Guest blogger Sam Marquit
The elements of rustic design appeal to many people at first sight as well as on a deep, subconscious level. I find that earthy spaces with natural decor materials draw folks in, whether it’s into a lodge in the mountains or into bustling new york city apartments or hotels. The visual qualities created by rough, unfinished wood, flowers and other plant materials, and touches of naturally weathered metals can lend a sense of peace and bring back thoughts of childhood moments spent outside enjoying the natural world. I remember walking through the woods next to a stream and exploring for hours on end as a child, but have not engaged in such activities for years because of hectic schedules and family and business obligations. This is true for most, if not all, American adults in the present day. We long for those moments of contentment and a connection to the earth that we don’t often feel in modern cities and suburbs.
When I walk into a New York hotel lobby that incorporates a glass and chrome design structure, I barely notice my surroundings. We expect this type of design and decor so much that it ceases to be impressive even if it’s well done. Baroque, Elizabethan or Colonial moldings and marble tiling are also somewhat overdone in urban hotel and apartment lobbies. If I walk into a lobby in the middle of the city and find a big log fireplace and rustic design, however, I have to pause for a moment and remind myself that I’m in the middle of the city and not stepping into a ski lodge or mountain retreat.

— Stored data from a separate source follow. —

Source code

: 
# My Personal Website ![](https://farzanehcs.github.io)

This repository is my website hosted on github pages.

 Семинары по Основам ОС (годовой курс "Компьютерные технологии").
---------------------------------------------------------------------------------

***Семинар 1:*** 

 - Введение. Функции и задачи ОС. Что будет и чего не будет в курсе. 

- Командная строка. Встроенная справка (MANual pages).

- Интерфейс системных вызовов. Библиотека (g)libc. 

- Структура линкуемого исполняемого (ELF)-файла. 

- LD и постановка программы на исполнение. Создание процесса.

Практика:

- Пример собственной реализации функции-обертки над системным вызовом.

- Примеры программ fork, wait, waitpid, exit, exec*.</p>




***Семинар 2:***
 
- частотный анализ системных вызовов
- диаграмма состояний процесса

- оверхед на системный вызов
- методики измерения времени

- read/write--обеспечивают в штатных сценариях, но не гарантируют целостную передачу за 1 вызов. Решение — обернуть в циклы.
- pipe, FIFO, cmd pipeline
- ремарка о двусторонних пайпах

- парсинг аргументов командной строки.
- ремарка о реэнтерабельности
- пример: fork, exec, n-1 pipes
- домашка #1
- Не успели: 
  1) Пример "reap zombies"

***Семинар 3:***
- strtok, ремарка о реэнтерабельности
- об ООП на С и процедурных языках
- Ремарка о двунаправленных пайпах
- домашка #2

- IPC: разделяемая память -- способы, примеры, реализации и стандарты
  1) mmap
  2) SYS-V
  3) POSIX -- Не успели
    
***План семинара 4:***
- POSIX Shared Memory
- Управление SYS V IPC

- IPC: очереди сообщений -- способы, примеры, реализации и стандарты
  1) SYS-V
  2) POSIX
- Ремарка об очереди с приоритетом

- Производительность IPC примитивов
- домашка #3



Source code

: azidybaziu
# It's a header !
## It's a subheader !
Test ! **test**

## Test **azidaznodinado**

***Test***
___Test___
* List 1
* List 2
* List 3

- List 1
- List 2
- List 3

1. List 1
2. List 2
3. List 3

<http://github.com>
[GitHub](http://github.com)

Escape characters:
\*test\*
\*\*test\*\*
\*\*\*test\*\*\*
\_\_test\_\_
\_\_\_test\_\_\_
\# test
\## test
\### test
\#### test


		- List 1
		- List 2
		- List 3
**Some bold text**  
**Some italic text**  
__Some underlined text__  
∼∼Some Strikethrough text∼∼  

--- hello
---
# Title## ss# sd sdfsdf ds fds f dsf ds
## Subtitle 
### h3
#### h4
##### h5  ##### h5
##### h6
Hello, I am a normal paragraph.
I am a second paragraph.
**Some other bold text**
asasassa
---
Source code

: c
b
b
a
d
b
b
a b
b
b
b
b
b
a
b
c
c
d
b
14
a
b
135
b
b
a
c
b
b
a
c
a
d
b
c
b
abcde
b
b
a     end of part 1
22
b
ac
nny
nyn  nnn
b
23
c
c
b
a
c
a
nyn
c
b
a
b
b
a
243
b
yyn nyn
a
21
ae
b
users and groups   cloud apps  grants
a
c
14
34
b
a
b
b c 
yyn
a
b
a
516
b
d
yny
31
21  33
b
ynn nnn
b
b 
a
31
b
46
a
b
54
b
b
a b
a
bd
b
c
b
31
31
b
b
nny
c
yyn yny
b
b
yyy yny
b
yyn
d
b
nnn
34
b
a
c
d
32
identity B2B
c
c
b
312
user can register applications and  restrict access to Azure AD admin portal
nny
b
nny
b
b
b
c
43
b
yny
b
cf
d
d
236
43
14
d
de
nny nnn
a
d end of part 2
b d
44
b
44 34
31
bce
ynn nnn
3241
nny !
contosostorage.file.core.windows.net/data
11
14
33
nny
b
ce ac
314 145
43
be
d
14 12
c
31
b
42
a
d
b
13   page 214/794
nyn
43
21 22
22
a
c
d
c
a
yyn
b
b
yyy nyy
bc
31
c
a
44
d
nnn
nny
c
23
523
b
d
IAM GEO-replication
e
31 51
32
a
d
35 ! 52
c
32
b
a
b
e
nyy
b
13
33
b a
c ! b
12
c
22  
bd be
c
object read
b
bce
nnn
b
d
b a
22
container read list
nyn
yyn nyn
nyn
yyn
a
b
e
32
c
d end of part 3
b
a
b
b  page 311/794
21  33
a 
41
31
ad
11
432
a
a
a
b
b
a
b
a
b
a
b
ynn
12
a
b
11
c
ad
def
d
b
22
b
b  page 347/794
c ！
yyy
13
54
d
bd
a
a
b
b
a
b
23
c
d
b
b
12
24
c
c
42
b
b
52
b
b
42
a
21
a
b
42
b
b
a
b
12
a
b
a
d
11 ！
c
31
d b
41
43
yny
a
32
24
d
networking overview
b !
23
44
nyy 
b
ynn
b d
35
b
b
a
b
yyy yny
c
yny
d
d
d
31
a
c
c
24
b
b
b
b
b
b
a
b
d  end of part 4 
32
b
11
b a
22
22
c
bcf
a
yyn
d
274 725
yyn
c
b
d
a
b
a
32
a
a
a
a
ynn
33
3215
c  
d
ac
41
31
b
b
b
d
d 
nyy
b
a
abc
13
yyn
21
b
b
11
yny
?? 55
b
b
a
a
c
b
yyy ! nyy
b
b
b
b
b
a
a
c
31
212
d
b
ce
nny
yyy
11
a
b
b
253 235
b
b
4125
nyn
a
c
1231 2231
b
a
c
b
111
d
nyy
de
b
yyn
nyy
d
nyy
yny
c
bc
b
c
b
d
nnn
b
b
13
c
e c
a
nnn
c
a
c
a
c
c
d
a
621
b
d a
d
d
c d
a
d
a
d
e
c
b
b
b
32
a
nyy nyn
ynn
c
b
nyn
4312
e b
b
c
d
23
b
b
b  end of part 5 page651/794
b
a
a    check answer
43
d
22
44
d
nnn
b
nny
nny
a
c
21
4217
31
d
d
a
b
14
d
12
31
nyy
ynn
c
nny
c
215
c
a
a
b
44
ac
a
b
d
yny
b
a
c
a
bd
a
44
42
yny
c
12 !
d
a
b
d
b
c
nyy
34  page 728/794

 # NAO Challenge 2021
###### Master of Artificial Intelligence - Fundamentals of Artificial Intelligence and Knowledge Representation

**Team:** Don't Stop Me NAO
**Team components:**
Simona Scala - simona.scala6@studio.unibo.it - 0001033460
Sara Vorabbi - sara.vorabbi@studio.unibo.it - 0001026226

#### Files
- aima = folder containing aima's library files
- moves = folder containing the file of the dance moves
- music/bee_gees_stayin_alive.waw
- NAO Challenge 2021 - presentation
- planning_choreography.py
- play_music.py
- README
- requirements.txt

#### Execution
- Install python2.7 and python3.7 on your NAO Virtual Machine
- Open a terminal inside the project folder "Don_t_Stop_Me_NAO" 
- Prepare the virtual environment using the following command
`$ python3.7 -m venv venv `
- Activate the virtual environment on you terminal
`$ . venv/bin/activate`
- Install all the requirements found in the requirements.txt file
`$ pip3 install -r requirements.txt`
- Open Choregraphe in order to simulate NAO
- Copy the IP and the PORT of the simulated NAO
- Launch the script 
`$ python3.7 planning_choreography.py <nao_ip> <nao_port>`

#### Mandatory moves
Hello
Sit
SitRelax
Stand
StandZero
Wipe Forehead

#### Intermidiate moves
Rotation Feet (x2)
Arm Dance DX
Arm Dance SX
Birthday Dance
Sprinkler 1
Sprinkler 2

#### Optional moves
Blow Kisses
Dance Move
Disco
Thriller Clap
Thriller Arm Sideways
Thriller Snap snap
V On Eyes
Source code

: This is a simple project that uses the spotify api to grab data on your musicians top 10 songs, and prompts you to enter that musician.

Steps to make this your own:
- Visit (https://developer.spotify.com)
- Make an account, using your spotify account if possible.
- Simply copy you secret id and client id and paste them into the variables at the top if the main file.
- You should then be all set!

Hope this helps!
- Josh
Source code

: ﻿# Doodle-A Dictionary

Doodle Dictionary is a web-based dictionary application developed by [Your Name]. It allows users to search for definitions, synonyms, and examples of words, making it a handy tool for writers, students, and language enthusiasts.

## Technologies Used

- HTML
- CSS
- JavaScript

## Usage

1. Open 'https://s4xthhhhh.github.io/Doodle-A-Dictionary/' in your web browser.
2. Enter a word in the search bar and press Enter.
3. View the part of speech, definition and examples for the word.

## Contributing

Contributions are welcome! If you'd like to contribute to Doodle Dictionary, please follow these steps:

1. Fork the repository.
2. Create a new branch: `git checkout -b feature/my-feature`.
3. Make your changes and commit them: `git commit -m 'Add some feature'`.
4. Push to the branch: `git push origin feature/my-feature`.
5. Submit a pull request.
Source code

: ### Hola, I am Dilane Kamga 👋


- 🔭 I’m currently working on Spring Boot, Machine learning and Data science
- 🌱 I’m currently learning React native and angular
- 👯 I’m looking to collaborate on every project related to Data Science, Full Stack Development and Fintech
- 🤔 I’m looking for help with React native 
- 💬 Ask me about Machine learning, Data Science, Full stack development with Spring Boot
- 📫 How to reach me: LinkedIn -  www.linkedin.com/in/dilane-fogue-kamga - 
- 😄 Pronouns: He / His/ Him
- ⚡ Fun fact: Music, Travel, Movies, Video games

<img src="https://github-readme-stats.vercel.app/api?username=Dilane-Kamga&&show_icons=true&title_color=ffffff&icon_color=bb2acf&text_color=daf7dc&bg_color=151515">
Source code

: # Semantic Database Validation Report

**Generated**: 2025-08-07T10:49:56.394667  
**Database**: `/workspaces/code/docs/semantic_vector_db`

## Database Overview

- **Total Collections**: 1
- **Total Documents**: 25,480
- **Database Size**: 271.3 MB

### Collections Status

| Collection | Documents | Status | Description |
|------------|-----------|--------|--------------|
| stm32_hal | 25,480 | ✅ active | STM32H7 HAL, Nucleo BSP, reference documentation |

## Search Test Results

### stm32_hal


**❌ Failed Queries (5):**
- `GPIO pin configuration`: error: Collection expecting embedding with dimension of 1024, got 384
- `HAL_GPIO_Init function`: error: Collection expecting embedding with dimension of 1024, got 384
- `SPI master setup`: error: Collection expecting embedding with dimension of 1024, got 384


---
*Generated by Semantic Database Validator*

Rustic decor can look up-to-date and modern. It does not have to be old fashioned or stuffy and can even have a feminine flair with the use of silk flower and delicate tree branch arrangements. Large vases and urns that contain substantial dried plant arrangements lend a rustic touch when placed in the corners of a lobby or meeting room. Creative interior designers can lean either way, making the rustic space either more hunting lodge or more romantic 19th and early 20th century Americana.
Cutting edge landscape designers place concrete accents, weathered wood furniture and pergolas, and wild plants and grasses in urban courtyards and rooftop gardens. The rustic atmosphere creates an oasis where busy city dwellers can relax and take in a bit of nature. I find that people who spend most of their time in the city and don’t get out of town much appreciate the contrast between the city and these small rustic areas the most. Our eyes are innately attracted to plants and greenery, and the harmonious lines of tree branches and tall grasses speak to our subconscious urge to get back to nature.
Rustic Americana doesn’t simply provide decoration. Designers can incorporate useful items like old steamer trunks used as tables and antique wagon wheels to separate sitting areas from one another. Comfortable, overstuffed leather couches and armchairs fit right in with the rustic design.
I find that the many aspects of rustic design elements have actually increased in popularity in the early 21st century. Our longing for a simpler time has a lot to do with the popularity of this design choice.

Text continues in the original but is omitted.